TASK INPUTS.
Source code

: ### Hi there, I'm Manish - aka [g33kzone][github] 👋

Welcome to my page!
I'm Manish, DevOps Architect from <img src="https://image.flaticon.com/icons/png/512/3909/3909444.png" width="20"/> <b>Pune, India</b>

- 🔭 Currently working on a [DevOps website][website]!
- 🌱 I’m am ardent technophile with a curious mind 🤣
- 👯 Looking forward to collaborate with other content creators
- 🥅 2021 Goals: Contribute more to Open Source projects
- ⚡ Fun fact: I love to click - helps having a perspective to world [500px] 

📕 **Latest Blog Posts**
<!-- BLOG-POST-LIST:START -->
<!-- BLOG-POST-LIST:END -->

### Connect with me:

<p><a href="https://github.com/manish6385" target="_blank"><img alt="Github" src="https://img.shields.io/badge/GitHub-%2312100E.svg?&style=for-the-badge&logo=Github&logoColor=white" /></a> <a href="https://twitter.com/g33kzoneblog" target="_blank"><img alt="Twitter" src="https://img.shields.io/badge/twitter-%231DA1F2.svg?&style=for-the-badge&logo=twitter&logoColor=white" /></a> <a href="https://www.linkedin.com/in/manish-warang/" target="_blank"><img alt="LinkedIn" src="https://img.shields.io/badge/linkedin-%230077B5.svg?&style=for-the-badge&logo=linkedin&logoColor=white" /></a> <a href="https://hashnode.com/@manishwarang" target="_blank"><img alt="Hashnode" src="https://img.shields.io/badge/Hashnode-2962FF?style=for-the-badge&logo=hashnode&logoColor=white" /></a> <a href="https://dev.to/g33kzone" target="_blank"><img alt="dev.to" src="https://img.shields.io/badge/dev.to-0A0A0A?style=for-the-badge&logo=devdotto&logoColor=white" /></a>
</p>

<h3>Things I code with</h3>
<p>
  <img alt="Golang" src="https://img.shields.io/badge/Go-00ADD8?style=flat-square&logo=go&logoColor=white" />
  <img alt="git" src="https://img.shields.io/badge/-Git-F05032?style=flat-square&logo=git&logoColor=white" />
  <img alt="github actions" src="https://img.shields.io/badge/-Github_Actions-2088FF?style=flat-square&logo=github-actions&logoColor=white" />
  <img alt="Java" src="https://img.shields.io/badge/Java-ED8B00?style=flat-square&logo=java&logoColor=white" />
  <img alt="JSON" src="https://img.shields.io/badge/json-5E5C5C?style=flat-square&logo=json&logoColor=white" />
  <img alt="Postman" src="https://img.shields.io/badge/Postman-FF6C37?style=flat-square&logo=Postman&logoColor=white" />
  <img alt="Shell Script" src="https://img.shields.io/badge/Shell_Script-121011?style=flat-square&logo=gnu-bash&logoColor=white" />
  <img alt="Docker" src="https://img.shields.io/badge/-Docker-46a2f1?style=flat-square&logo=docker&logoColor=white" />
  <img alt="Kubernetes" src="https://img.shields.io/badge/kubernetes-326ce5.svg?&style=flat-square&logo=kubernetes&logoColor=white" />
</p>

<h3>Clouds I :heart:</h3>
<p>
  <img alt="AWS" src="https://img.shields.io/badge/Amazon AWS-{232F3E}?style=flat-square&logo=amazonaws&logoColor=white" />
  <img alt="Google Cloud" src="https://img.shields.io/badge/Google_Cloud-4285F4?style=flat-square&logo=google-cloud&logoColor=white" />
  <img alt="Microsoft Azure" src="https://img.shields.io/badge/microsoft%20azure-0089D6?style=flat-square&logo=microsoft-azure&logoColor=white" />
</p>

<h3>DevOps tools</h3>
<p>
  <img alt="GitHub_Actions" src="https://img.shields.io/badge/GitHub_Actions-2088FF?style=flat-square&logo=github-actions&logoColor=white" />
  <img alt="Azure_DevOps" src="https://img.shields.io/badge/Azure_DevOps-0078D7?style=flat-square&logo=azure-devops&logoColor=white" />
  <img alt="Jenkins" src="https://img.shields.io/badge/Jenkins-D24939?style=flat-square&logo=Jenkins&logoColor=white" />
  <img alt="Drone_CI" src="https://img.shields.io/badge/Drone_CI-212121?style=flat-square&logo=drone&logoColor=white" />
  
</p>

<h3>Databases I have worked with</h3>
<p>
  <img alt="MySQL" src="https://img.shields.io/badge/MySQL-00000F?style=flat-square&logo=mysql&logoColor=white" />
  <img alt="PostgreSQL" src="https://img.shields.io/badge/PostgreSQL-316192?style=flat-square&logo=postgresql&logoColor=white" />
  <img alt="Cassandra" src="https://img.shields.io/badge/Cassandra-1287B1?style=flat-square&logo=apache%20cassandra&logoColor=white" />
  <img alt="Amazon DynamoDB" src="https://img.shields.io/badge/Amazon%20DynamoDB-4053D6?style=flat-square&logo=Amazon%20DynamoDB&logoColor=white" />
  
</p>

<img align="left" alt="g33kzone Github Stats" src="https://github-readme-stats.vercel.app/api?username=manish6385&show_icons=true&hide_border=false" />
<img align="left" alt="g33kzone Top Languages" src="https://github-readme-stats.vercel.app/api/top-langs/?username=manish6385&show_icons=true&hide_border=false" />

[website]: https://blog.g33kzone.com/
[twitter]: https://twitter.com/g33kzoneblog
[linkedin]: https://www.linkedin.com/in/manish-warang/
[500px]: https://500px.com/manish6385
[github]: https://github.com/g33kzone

GOAL OF THE EXERCISE. Transcribe each line above exactly; skip none.

ANSWER TO THIS TASK.
Source code

: ### Hi there, I'm Manish - aka [g33kzone][github] 👋

Welcome to my page!
I'm Manish, DevOps Architect from <img src="https://image.flaticon.com/icons/png/512/3909/3909444.png" width="20"/> <b>Pune, India</b>

- 🔭 Currently working on a [DevOps website][website]!
- 🌱 I’m am ardent technophile with a curious mind 🤣
- 👯 Looking forward to collaborate with other content creators
- 🥅 2021 Goals: Contribute more to Open Source projects
- ⚡ Fun fact: I love to click - helps having a perspective to world [500px] 

📕 **Latest Blog Posts**
<!-- BLOG-POST-LIST:START -->
<!-- BLOG-POST-LIST:END -->

### Connect with me:

<p><a href="https://github.com/manish6385" target="_blank"><img alt="Github" src="https://img.shields.io/badge/GitHub-%2312100E.svg?&style=for-the-badge&logo=Github&logoColor=white" /></a> <a href="https://twitter.com/g33kzoneblog" target="_blank"><img alt="Twitter" src="https://img.shields.io/badge/twitter-%231DA1F2.svg?&style=for-the-badge&logo=twitter&logoColor=white" /></a> <a href="https://www.linkedin.com/in/manish-warang/" target="_blank"><img alt="LinkedIn" src="https://img.shields.io/badge/linkedin-%230077B5.svg?&style=for-the-badge&logo=linkedin&logoColor=white" /></a> <a href="https://hashnode.com/@manishwarang" target="_blank"><img alt="Hashnode" src="https://img.shields.io/badge/Hashnode-2962FF?style=for-the-badge&logo=hashnode&logoColor=white" /></a> <a href="https://dev.to/g33kzone" target="_blank"><img alt="dev.to" src="https://img.shields.io/badge/dev.to-0A0A0A?style=for-the-badge&logo=devdotto&logoColor=white" /></a>
</p>

<h3>Things I code with</h3>
<p>
  <img alt="Golang" src="https://img.shields.io/badge/Go-00ADD8?style=flat-square&logo=go&logoColor=white" />
  <img alt="git" src="https://img.shields.io/badge/-Git-F05032?style=flat-square&logo=git&logoColor=white" />
  <img alt="github actions" src="https://img.shields.io/badge/-Github_Actions-2088FF?style=flat-square&logo=github-actions&logoColor=white" />
  <img alt="Java" src="https://img.shields.io/badge/Java-ED8B00?style=flat-square&logo=java&logoColor=white" />
  <img alt="JSON" src="https://img.shields.io/badge/json-5E5C5C?style=flat-square&logo=json&logoColor=white" />
  <img alt="Postman" src="https://img.shields.io/badge/Postman-FF6C37?style=flat-square&logo=Postman&logoColor=white" />
  <img alt="Shell Script" src="https://img.shields.io/badge/Shell_Script-121011?style=flat-square&logo=gnu-bash&logoColor=white" />
  <img alt="Docker" src="https://img.shields.io/badge/-Docker-46a2f1?style=flat-square&logo=docker&logoColor=white" />
  <img alt="Kubernetes" src="https://img.shields.io/badge/kubernetes-326ce5.svg?&style=flat-square&logo=kubernetes&logoColor=white" />
</p>

<h3>Clouds I :heart:</h3>
<p>
  <img alt="AWS" src="https://img.shields.io/badge/Amazon AWS-{232F3E}?style=flat-square&logo=amazonaws&logoColor=white" />
  <img alt="Google Cloud" src="https://img.shields.io/badge/Google_Cloud-4285F4?style=flat-square&logo=google-cloud&logoColor=white" />
  <img alt="Microsoft Azure" src="https://img.shields.io/badge/microsoft%20azure-0089D6?style=flat-square&logo=microsoft-azure&logoColor=white" />
</p>

<h3>DevOps tools</h3>
<p>
  <img alt="GitHub_Actions" src="https://img.shields.io/badge/GitHub_Actions-2088FF?style=flat-square&logo=github-actions&logoColor=white" />
  <img alt="Azure_DevOps" src="https://img.shields.io/badge/Azure_DevOps-0078D7?style=flat-square&logo=azure-devops&logoColor=white" />
  <img alt="Jenkins" src="https://img.shields.io/badge/Jenkins-D24939?style=flat-square&logo=Jenkins&logoColor=white" />
  <img alt="Drone_CI" src="https://img.shields.io/badge/Drone_CI-212121?style=flat-square&logo=drone&logoColor=white" />
  
</p>

<h3>Databases I have worked with</h3>
<p>
  <img alt="MySQL" src="https://img.shields.io/badge/MySQL-00000F?style=flat-square&logo=mysql&logoColor=white" />
  <img alt="PostgreSQL" src="https://img.shields.io/badge/PostgreSQL-316192?style=flat-square&logo=postgresql&logoColor=white" />
  <img alt="Cassandra" src="https://img.shields.io/badge/Cassandra-1287B1?style=flat-square&logo=apache%20cassandra&logoColor=white" />
  <img alt="Amazon DynamoDB" src="https://img.shields.io/badge/Amazon%20DynamoDB-4053D6?style=flat-square&logo=Amazon%20DynamoDB&logoColor=white" />
  
</p>

<img align="left" alt="g33kzone Github Stats" src="https://github-readme-stats.vercel.app/api?username=manish6385&show_icons=true&hide_border=false" />
<img align="left" alt="g33kzone Top Languages" src="https://github-readme-stats.vercel.app/api/top-langs/?username=manish6385&show_icons=true&hide_border=false" />

[website]: https://blog.g33kzone.com/
[twitter]: https://twitter.com/g33kzoneblog
[linkedin]: https://www.linkedin.com/in/manish-warang/
[500px]: https://500px.com/manish6385
[github]: https://github.com/g33kzone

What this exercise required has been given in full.